*** Input data ***

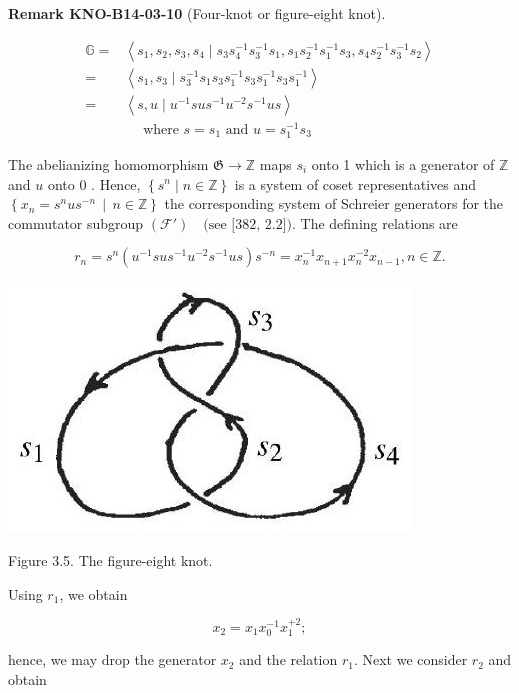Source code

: \documentclass[10pt, letterpaper]{article}
\newcommand{\CustomHeading}[3]{%
  \par\medskip\noindent%
  \textbf{#1 #2} \textnormal{(#3)}.\enskip%
}
\newenvironment{REM}[2]{\begin{unitbox}\CustomHeading{Remark}{#1}{#2}}{\end{unitbox}}
\begin{document}
\begin{REM}{KNO-B14-03-10}{Four-knot or figure-eight knot}
$$
\begin{aligned}
\mathbb{G}= & \left\langle s_{1}, s_{2}, s_{3}, s_{4} \mid s_{3} s_{4}^{-1} s_{3}^{-1} s_{1}, s_{1} s_{2}^{-1} s_{1}^{-1} s_{3}, s_{4} s_{2}^{-1} s_{3}^{-1} s_{2}\right\rangle \\
= & \left\langle s_{1}, s_{3} \mid s_{3}^{-1} s_{1} s_{3} s_{1}^{-1} s_{3} s_{1}^{-1} s_{3} s_{1}^{-1}\right\rangle \\
= & \left\langle s, u \mid u^{-1} s u s^{-1} u^{-2} s^{-1} u s\right\rangle \\
& \quad \text { where } s=s_{1} \text { and } u=s_{1}^{-1} s_{3}
\end{aligned}
$$

The abelianizing homomorphism $\mathfrak{G} \rightarrow \mathbb{Z}$ maps $s_{i}$ onto 1 which is a generator of $\mathbb{Z}$ and $u$ onto 0 . Hence, $\left\{s^{n} \mid n \in \mathbb{Z}\right\}$ is a system of coset representatives and $\left\{ x_n = s^n u s^{-n} \,\middle|\, n \in \mathbb{Z} \right\}$ the corresponding system of Schreier generators for the commutator subgroup $\left(\mathscr{F}'\right) \quad \text{(see [382, 2.2])}$. The defining relations are

$$
r_{n}=s^{n}\left(u^{-1} s u s^{-1} u^{-2} s^{-1} u s\right) s^{-n}=x_{n}^{-1} x_{n+1} x_{n}^{-2} x_{n-1}, n \in \mathbb{Z} .
$$

\begin{center}
\includegraphics[scale=0.2]{2025_05_21_9c06be8de7a55410f8c1g-050}
\end{center}

Figure 3.5. The figure-eight knot.

Using $r_{1}$, we obtain

$$
x_{2}=x_{1} x_{0}^{-1} x_{1}^{+2} ;
$$

hence, we may drop the generator $x_{2}$ and the relation $r_{1}$. Next we consider $r_{2}$ and obtain


\end{REM}
\end{document}
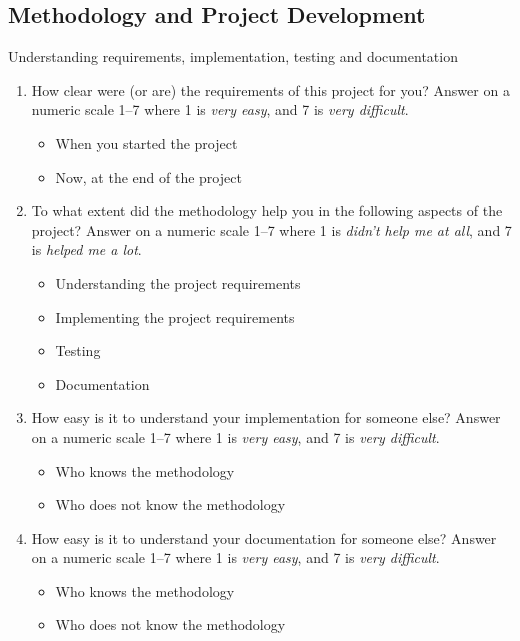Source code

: \subsection*{Methodology and Project Development}
Understanding requirements, implementation, testing and documentation

\begin{enumerate}

\item How clear were (or are) the requirements of this project for you? 
Answer on a numeric scale 1--7 where 1 is \emph{very easy}, and 7 is \emph{very difficult}.
\begin{itemize}
\item When you started the project	
\item Now, at the end of the project	
\end{itemize}

\item To what extent did the methodology help you in the following aspects of the project? 
Answer on a numeric scale 1--7 where 1 is \emph{didn't help me at all}, and 7 is \emph{helped me a lot}.
\begin{itemize}
\item Understanding the project requirements	
\item Implementing the project requirements	
\item Testing	
\item Documentation	
\end{itemize}

\item How easy is it to understand your implementation for someone else? 
Answer on a numeric scale 1--7 where 1 is \emph{very easy}, and 7 is \emph{very difficult}.
\begin{itemize}
\item Who knows the methodology	
\item Who does not know the methodology	
\end{itemize}

\item How easy is it to understand your documentation for someone else? 
Answer on a numeric scale 1--7 where 1 is \emph{very easy}, and 7 is \emph{very difficult}.
\begin{itemize}
\item Who knows the methodology	
\item Who does not know the methodology	
\end{itemize}


\end{enumerate}
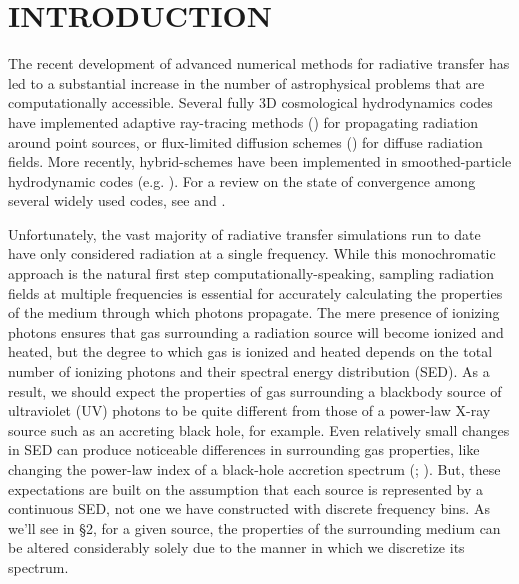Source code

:\documentclass[preprint2]{aastex}              %
\begin{document}
\section{INTRODUCTION}
The recent development of advanced numerical methods for radiative transfer has led to a substantial increase in the number of astrophysical problems that are computationally accessible.   Several fully 3D cosmological hydrodynamics codes have implemented adaptive ray-tracing methods (\cite{Abel2002}) for propagating radiation around point sources,  or flux-limited diffusion schemes (\cite{Reynolds2009}) for diffuse radiation fields.  More recently, hybrid-schemes have been implemented in smoothed-particle hydrodynamic codes (e.g. \cite{Petkova2011}).  For a review on the state of convergence among several widely used codes, see \cite{Iliev2006} and \cite{Iliev2009}.

Unfortunately, the vast majority of radiative transfer simulations run to date have only considered radiation at a single frequency.  While this monochromatic approach is the natural first step computationally-speaking, sampling radiation fields at multiple frequencies is essential for accurately calculating the properties of the medium through which photons propagate.  The mere presence of ionizing photons ensures that gas surrounding a radiation source will become ionized and heated, but the degree to which gas is ionized and heated depends on the total number of ionizing photons and their spectral energy distribution (SED).  As a result, we should expect the properties of gas surrounding a blackbody source of ultraviolet (UV) photons to be quite different from those of a power-law X-ray source such as an accreting black hole, for example.  Even relatively small changes in SED can produce noticeable differences in surrounding gas properties, like changing the power-law index of a black-hole accretion spectrum (\cite{Kuhlen2005}; \cite{Thomas2008}).  But, these expectations are built on the assumption that each source is represented by a continuous SED, not one we have constructed with \nnu discrete frequency bins.  As we'll see in \S2, for a given source, the properties of the surrounding medium can be altered considerably solely due to the manner in which we discretize its spectrum.
\end{document}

*** End of Input data ***

__Problem statement__:
Each record above goes into the copy word for word; the pictures do not.

__Result of the exercise__:
Source code

: \documentclass[10pt, letterpaper]{article}
\newcommand{\CustomHeading}[3]{%
  \par\medskip\noindent%
  \textbf{#1 #2} \textnormal{(#3)}.\enskip%
}
\newenvironment{REM}[2]{\begin{unitbox}\CustomHeading{Remark}{#1}{#2}}{\end{unitbox}}
\begin{document}
\begin{REM}{KNO-B14-03-10}{Four-knot or figure-eight knot}
$$
\begin{aligned}
\mathbb{G}= & \left\langle s_{1}, s_{2}, s_{3}, s_{4} \mid s_{3} s_{4}^{-1} s_{3}^{-1} s_{1}, s_{1} s_{2}^{-1} s_{1}^{-1} s_{3}, s_{4} s_{2}^{-1} s_{3}^{-1} s_{2}\right\rangle \\
= & \left\langle s_{1}, s_{3} \mid s_{3}^{-1} s_{1} s_{3} s_{1}^{-1} s_{3} s_{1}^{-1} s_{3} s_{1}^{-1}\right\rangle \\
= & \left\langle s, u \mid u^{-1} s u s^{-1} u^{-2} s^{-1} u s\right\rangle \\
& \quad \text { where } s=s_{1} \text { and } u=s_{1}^{-1} s_{3}
\end{aligned}
$$

The abelianizing homomorphism $\mathfrak{G} \rightarrow \mathbb{Z}$ maps $s_{i}$ onto 1 which is a generator of $\mathbb{Z}$ and $u$ onto 0 . Hence, $\left\{s^{n} \mid n \in \mathbb{Z}\right\}$ is a system of coset representatives and $\left\{ x_n = s^n u s^{-n} \,\middle|\, n \in \mathbb{Z} \right\}$ the corresponding system of Schreier generators for the commutator subgroup $\left(\mathscr{F}'\right) \quad \text{(see [382, 2.2])}$. The defining relations are

$$
r_{n}=s^{n}\left(u^{-1} s u s^{-1} u^{-2} s^{-1} u s\right) s^{-n}=x_{n}^{-1} x_{n+1} x_{n}^{-2} x_{n-1}, n \in \mathbb{Z} .
$$

\begin{center}
\includegraphics[scale=0.2]{2025_05_21_9c06be8de7a55410f8c1g-050}
\end{center}

Figure 3.5. The figure-eight knot.

Using $r_{1}$, we obtain

$$
x_{2}=x_{1} x_{0}^{-1} x_{1}^{+2} ;
$$

hence, we may drop the generator $x_{2}$ and the relation $r_{1}$. Next we consider $r_{2}$ and obtain


\end{REM}
\end{document}
Source code

: \subsection*{Methodology and Project Development}
Understanding requirements, implementation, testing and documentation

\begin{enumerate}

\item How clear were (or are) the requirements of this project for you? 
Answer on a numeric scale 1--7 where 1 is \emph{very easy}, and 7 is \emph{very difficult}.
\begin{itemize}
\item When you started the project	
\item Now, at the end of the project	
\end{itemize}

\item To what extent did the methodology help you in the following aspects of the project? 
Answer on a numeric scale 1--7 where 1 is \emph{didn't help me at all}, and 7 is \emph{helped me a lot}.
\begin{itemize}
\item Understanding the project requirements	
\item Implementing the project requirements	
\item Testing	
\item Documentation	
\end{itemize}

\item How easy is it to understand your implementation for someone else? 
Answer on a numeric scale 1--7 where 1 is \emph{very easy}, and 7 is \emph{very difficult}.
\begin{itemize}
\item Who knows the methodology	
\item Who does not know the methodology	
\end{itemize}

\item How easy is it to understand your documentation for someone else? 
Answer on a numeric scale 1--7 where 1 is \emph{very easy}, and 7 is \emph{very difficult}.
\begin{itemize}
\item Who knows the methodology	
\item Who does not know the methodology	
\end{itemize}


\end{enumerate}
Source code

:\documentclass[preprint2]{aastex}              %
\begin{document}
\section{INTRODUCTION}
The recent development of advanced numerical methods for radiative transfer has led to a substantial increase in the number of astrophysical problems that are computationally accessible.   Several fully 3D cosmological hydrodynamics codes have implemented adaptive ray-tracing methods (\cite{Abel2002}) for propagating radiation around point sources,  or flux-limited diffusion schemes (\cite{Reynolds2009}) for diffuse radiation fields.  More recently, hybrid-schemes have been implemented in smoothed-particle hydrodynamic codes (e.g. \cite{Petkova2011}).  For a review on the state of convergence among several widely used codes, see \cite{Iliev2006} and \cite{Iliev2009}.

Unfortunately, the vast majority of radiative transfer simulations run to date have only considered radiation at a single frequency.  While this monochromatic approach is the natural first step computationally-speaking, sampling radiation fields at multiple frequencies is essential for accurately calculating the properties of the medium through which photons propagate.  The mere presence of ionizing photons ensures that gas surrounding a radiation source will become ionized and heated, but the degree to which gas is ionized and heated depends on the total number of ionizing photons and their spectral energy distribution (SED).  As a result, we should expect the properties of gas surrounding a blackbody source of ultraviolet (UV) photons to be quite different from those of a power-law X-ray source such as an accreting black hole, for example.  Even relatively small changes in SED can produce noticeable differences in surrounding gas properties, like changing the power-law index of a black-hole accretion spectrum (\cite{Kuhlen2005}; \cite{Thomas2008}).  But, these expectations are built on the assumption that each source is represented by a continuous SED, not one we have constructed with \nnu discrete frequency bins.  As we'll see in \S2, for a given source, the properties of the surrounding medium can be altered considerably solely due to the manner in which we discretize its spectrum.
\end{document}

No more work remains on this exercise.